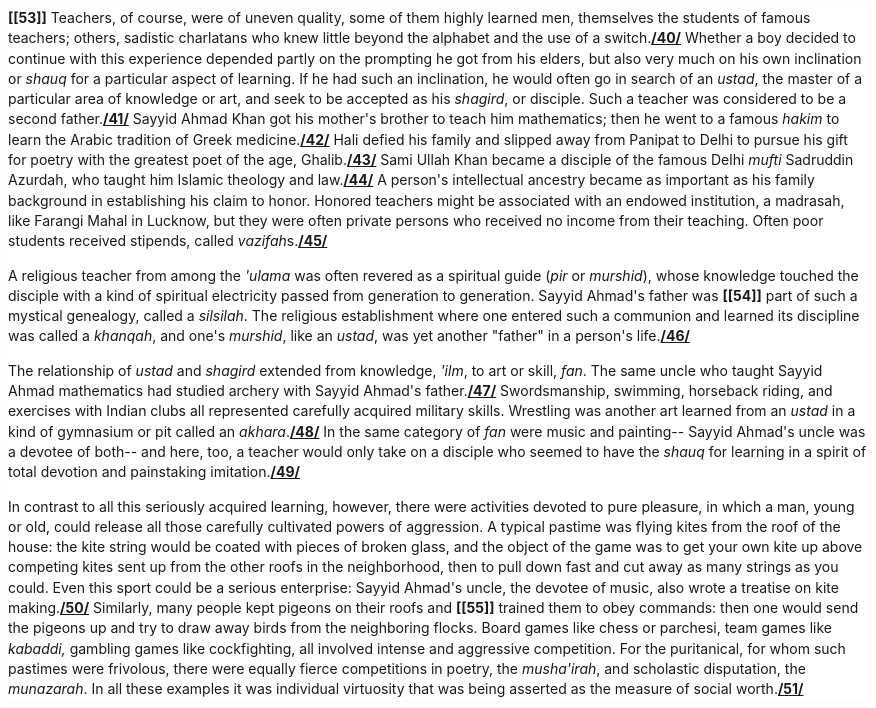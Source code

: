**\[\[53\]\]** Teachers, of course, were of uneven quality, some of them
highly learned men, themselves the students of famous teachers; others,
sadistic charlatans who knew little beyond the alphabet and the use of a
switch.**[/40/](#n40)** Whether a boy decided to continue with this
experience depended partly on the prompting he got from his elders, but
also very much on his own inclination or *shauq* for a particular aspect
of learning. If he had such an inclination, he would often go in search
of an *ustad*, the master of a particular area of knowledge or art, and
seek to be accepted as his *shagird*, or disciple. Such a teacher was
considered to be a second father.**[/41/](#n41)** Sayyid Ahmad Khan got
his mother's brother to teach him mathematics; then he went to a famous
*hakim* to learn the Arabic tradition of Greek medicine.**[/42/](#n42)**
Hali defied his family and slipped away from Panipat to Delhi to pursue
his gift for poetry with the greatest poet of the age,
Ghalib.**[/43/](#n43)** Sami Ullah Khan became a disciple of the famous
Delhi *mufti* Sadruddin Azurdah, who taught him Islamic theology and
law.**[/44/](#n44)** A person's intellectual ancestry became as
important as his family background in establishing his claim to honor.
Honored teachers might be associated with an endowed institution, a
madrasah, like Farangi Mahal in Lucknow, but they were often private
persons who received no income from their teaching. Often poor students
received stipends, called *vazifah*s.**[/45/](#n45)**

A religious teacher from among the *'ulama* was often revered as a
spiritual guide (*pir* or *murshid*), whose knowledge touched the
disciple with a kind of spiritual electricity passed from generation to
generation. Sayyid Ahmad's father was **\[\[54\]\]** part of such a
mystical genealogy, called a *silsilah*. The religious establishment
where one entered such a communion and learned its discipline was called
a *khanqah*, and one's *murshid*, like an *ustad*, was yet another
"father" in a person's life.**[/46/](#n46)**

The relationship of *ustad* and *shagird* extended from knowledge,
*'ilm*, to art or skill, *fan*. The same uncle who taught Sayyid Ahmad
mathematics had studied archery with Sayyid Ahmad's
father.**[/47/](#n47)** Swordsmanship, swimming, horseback riding, and
exercises with Indian clubs all represented carefully acquired military
skills. Wrestling was another art learned from an *ustad* in a kind of
gymnasium or pit called an *akhara*.**[/48/](#n48)** In the same
category of *fan* were music and painting-- Sayyid Ahmad's uncle was a
devotee of both-- and here, too, a teacher would only take on a disciple
who seemed to have the *shauq* for learning in a spirit of total
devotion and painstaking imitation.**[/49/](#n49)**

In contrast to all this seriously acquired learning, however, there were
activities devoted to pure pleasure, in which a man, young or old, could
release all those carefully cultivated powers of aggression. A typical
pastime was flying kites from the roof of the house: the kite string
would be coated with pieces of broken glass, and the object of the game
was to get your own kite up above competing kites sent up from the other
roofs in the neighborhood, then to pull down fast and cut away as many
strings as you could. Even this sport could be a serious enterprise:
Sayyid Ahmad's uncle, the devotee of music, also wrote a treatise on
kite making.**[/50/](#n50)** Similarly, many people kept pigeons on
their roofs and **\[\[55\]\]** trained them to obey commands: then one
would send the pigeons up and try to draw away birds from the
neighboring flocks. Board games like chess or parchesi, team games like
*kabaddi,* gambling games like cockfighting, all involved intense and
aggressive competition. For the puritanical, for whom such pastimes were
frivolous, there were equally fierce competitions in poetry, the
*musha'irah*, and scholastic disputation, the *munazarah*. In all these
examples it was individual virtuosity that was being asserted as the
measure of social worth.**[/51/](#n51)**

□ □ □

▶ [WHAT TO PRODUCE]:
Go through the material above and count the lines that contain "pigeons"; give that number alone.

▶ [EXERCISE OUTPUT]:
2